## BRIEF
Only the lines of the data below from the one with "- Parses incoming" through the one with "- Dynamically populates" are wanted. Repeat them exactly.

## EXERCISE DATA
########
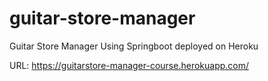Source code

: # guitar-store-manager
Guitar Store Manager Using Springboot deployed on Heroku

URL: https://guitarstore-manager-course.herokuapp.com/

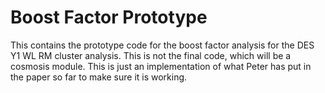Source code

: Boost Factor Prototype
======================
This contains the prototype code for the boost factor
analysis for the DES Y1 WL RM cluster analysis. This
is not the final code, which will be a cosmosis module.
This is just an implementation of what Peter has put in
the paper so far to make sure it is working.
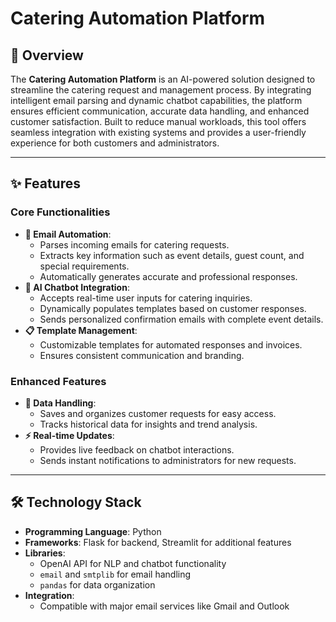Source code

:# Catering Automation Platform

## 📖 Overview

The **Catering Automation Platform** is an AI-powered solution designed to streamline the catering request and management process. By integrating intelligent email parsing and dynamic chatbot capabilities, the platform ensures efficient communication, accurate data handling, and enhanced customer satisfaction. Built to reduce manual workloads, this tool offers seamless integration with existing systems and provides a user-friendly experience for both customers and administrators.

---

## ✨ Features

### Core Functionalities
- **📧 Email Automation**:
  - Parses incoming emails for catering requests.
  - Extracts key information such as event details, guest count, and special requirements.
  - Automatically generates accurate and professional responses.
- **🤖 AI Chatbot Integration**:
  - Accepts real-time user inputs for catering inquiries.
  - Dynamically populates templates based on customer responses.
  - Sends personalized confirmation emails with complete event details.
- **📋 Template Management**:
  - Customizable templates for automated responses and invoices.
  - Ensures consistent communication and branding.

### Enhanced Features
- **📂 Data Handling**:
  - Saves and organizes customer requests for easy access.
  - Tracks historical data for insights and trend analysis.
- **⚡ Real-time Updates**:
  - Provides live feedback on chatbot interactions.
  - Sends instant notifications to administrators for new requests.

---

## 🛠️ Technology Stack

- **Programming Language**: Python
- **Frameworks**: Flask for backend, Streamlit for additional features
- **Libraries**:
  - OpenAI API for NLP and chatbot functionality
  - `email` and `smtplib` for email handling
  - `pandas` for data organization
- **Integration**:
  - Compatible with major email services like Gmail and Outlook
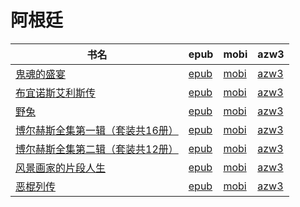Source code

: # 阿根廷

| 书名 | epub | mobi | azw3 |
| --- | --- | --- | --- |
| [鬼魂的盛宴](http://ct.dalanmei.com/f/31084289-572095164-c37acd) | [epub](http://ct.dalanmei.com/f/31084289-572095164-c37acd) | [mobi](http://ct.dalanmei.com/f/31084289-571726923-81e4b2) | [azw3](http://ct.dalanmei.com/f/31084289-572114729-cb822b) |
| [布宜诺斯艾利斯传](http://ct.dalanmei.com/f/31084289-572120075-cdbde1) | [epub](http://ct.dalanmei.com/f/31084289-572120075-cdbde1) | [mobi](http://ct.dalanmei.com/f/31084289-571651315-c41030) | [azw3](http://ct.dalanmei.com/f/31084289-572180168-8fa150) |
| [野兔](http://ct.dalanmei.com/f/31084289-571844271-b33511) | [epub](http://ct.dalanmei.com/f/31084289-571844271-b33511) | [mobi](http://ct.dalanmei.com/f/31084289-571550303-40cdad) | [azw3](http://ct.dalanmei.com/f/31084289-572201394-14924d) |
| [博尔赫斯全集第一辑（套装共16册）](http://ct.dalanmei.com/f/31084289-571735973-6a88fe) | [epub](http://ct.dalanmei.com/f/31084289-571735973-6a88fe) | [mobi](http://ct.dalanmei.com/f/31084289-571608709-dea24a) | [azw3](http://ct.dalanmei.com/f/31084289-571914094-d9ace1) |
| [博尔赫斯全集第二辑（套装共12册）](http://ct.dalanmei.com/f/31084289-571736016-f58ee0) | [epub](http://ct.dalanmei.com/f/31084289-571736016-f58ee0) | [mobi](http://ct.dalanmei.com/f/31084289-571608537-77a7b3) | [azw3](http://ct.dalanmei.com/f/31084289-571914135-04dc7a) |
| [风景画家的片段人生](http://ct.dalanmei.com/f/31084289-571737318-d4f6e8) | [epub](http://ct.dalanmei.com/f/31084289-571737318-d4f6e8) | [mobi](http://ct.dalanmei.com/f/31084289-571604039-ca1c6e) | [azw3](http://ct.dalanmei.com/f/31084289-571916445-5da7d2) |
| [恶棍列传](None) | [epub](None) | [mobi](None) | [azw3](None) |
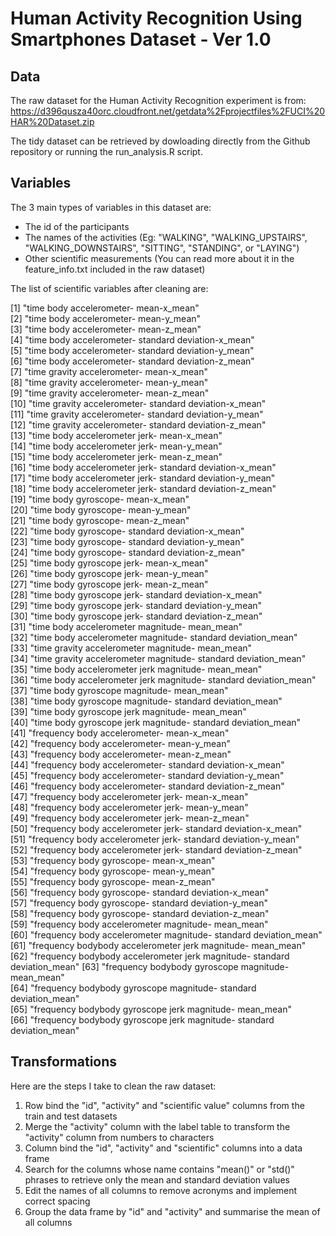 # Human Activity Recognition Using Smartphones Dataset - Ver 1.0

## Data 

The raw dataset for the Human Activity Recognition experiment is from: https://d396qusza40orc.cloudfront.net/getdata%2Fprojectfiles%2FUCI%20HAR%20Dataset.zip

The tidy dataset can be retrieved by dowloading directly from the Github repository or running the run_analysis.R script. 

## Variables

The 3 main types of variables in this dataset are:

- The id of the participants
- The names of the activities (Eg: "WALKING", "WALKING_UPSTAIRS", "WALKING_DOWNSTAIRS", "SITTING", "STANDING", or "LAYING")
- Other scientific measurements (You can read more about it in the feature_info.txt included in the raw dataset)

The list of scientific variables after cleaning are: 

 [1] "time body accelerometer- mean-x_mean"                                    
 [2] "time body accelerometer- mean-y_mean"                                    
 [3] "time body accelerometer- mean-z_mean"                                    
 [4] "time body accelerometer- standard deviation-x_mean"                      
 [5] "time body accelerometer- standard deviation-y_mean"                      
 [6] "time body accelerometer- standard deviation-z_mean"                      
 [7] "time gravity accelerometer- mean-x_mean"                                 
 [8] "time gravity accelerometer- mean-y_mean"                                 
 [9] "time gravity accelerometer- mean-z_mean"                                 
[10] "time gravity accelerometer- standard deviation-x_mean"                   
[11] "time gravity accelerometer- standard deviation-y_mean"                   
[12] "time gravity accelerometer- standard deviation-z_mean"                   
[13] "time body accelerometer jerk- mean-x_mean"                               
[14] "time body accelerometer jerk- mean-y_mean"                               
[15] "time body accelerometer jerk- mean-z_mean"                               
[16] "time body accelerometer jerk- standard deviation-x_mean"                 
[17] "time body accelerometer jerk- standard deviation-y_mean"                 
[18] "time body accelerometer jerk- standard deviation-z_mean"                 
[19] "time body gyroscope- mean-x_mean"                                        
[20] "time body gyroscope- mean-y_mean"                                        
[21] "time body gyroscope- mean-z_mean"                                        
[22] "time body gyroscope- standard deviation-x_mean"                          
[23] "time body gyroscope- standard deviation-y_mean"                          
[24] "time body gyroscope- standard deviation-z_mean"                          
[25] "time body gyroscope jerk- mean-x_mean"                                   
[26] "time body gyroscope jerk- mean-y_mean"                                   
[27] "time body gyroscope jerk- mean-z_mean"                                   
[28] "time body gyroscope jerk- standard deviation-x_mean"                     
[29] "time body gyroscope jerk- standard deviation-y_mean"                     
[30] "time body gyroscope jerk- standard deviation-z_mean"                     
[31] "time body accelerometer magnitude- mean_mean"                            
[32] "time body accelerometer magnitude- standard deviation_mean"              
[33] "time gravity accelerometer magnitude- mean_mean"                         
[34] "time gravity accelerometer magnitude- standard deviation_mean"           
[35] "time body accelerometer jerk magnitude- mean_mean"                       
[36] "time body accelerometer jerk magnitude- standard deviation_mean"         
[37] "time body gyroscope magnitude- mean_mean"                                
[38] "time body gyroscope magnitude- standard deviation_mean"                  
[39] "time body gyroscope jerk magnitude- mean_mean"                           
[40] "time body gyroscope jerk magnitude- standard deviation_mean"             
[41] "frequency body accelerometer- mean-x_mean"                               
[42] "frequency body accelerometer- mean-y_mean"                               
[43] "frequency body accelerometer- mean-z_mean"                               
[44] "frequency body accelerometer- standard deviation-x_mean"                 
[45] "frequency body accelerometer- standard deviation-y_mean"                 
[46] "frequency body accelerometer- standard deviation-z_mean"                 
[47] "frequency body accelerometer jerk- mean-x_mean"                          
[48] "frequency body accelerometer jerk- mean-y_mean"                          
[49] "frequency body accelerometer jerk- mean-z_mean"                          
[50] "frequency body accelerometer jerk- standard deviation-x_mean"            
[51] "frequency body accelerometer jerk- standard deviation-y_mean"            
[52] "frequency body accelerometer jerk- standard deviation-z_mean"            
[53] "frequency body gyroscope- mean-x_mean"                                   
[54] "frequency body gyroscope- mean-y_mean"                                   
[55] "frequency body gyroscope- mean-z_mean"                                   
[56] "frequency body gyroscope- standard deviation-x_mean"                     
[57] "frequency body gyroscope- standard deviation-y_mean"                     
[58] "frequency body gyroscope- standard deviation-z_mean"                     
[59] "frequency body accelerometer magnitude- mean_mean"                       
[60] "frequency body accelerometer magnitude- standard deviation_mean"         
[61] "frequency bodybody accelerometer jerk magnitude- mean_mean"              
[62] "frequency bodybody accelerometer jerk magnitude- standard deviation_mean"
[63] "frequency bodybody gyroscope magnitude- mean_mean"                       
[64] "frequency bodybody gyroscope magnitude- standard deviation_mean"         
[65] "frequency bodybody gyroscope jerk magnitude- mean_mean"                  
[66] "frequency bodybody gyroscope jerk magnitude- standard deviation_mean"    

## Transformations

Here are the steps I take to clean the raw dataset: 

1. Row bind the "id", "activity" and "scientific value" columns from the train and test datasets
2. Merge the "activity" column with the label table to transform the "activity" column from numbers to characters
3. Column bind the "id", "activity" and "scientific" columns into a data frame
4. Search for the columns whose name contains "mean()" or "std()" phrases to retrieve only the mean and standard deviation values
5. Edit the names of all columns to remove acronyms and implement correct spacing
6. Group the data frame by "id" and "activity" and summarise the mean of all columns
########
## COMPLETED TASK
  - Parses incoming emails for catering requests.
  - Extracts key information such as event details, guest count, and special requirements.
  - Automatically generates accurate and professional responses.
- **🤖 AI Chatbot Integration**:
  - Accepts real-time user inputs for catering inquiries.
  - Dynamically populates templates based on customer responses.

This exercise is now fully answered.